→ Information supplied:
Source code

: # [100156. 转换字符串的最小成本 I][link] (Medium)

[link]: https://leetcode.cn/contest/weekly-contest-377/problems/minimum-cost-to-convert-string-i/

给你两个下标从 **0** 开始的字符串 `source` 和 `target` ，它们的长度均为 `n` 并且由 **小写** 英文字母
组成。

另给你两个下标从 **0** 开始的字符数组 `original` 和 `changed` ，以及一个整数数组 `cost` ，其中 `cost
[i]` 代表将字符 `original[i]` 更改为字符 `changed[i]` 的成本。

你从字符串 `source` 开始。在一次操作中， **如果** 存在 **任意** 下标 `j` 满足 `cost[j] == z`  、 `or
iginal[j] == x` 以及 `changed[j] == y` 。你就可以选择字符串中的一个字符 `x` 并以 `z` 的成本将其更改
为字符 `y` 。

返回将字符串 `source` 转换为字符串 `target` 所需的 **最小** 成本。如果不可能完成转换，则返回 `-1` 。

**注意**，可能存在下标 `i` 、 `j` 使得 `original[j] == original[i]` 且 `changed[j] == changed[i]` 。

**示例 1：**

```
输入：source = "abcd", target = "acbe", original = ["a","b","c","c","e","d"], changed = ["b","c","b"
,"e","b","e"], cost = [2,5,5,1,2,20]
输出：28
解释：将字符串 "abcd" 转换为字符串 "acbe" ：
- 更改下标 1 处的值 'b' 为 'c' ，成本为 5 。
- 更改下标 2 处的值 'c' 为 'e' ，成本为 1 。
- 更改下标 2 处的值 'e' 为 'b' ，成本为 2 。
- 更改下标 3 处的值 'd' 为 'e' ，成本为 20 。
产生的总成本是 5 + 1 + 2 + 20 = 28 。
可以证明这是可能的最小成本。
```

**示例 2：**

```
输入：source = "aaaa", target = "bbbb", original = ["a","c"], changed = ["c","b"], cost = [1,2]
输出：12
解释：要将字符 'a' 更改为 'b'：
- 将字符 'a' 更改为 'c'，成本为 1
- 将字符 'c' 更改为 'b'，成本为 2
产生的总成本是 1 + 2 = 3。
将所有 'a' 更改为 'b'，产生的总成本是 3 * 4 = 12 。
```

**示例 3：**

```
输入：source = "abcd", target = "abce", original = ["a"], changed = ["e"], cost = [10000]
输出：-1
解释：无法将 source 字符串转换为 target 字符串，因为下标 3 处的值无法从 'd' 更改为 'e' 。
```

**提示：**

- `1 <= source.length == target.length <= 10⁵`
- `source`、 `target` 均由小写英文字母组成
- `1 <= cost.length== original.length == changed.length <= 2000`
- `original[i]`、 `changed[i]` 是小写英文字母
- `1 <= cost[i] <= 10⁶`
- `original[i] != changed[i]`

→ Exercise prompt:
Starting from the first line of the records above, retype each line exactly up to and including the one that contains "开始。在一次操作中， **如果** 存在", and nothing more.

→ Written solution:
Source code

: # [100156. 转换字符串的最小成本 I][link] (Medium)

[link]: https://leetcode.cn/contest/weekly-contest-377/problems/minimum-cost-to-convert-string-i/

给你两个下标从 **0** 开始的字符串 `source` 和 `target` ，它们的长度均为 `n` 并且由 **小写** 英文字母
组成。

另给你两个下标从 **0** 开始的字符数组 `original` 和 `changed` ，以及一个整数数组 `cost` ，其中 `cost
[i]` 代表将字符 `original[i]` 更改为字符 `changed[i]` 的成本。

你从字符串 `source` 开始。在一次操作中， **如果** 存在 **任意** 下标 `j` 满足 `cost[j] == z`  、 `or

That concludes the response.